L'idée d'une Amérique «post-raciale» a fait son chemin avec l'élection de Barack Obama en 2008. Cependant bien intentionné, pour les Noirs, le concept était ridicule - une perception confirmée par la montée du nationalisme blanc de Donald Trump huit ans plus tard. Néanmoins, l'élection historique du premier président noir des États-Unis a représenté une sorte d'avancement vers un paradis 'post-racial' lointain et amorphe.

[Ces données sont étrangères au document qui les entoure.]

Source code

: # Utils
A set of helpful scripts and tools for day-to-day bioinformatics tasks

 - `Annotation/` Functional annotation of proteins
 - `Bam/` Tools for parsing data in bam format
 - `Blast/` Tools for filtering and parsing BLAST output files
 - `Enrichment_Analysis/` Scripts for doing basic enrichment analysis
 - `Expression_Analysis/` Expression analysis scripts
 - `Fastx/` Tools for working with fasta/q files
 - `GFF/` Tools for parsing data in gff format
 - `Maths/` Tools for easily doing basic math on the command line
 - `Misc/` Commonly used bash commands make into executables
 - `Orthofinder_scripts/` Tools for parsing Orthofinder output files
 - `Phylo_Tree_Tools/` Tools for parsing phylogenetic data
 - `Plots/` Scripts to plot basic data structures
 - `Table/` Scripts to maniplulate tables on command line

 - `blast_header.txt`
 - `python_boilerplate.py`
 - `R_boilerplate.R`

L'ascension d'Obama a marqué un changement fondamental dans la façon dont le pays considérait la race; c'est l'ampleur de ce changement qui est en proie à l'exagération.

Les cinéastes de genre noir comme Peele, avec une portée grand public, pourraient alors être libérés des limites de la narration embourbées dans les variations de race et de racisme, une notion de délimitation ayant le potentiel d'étouffer l'imagination et l'ambition créatives, et de brouiller le développement de la réussite du film afro-américain.

'Sur un plan plus large, ce film parle de ce pays', a déclaré Peele lors des Q&R après la première du film SXSW. «Nous sommes notre pire ennemi.» Et si le public faire veulent voir «nous» comme un film sur la race, cette réaction peut en dire plus sur leurs propres hypothèses que tout ce que Peele lui-même apporte à la table.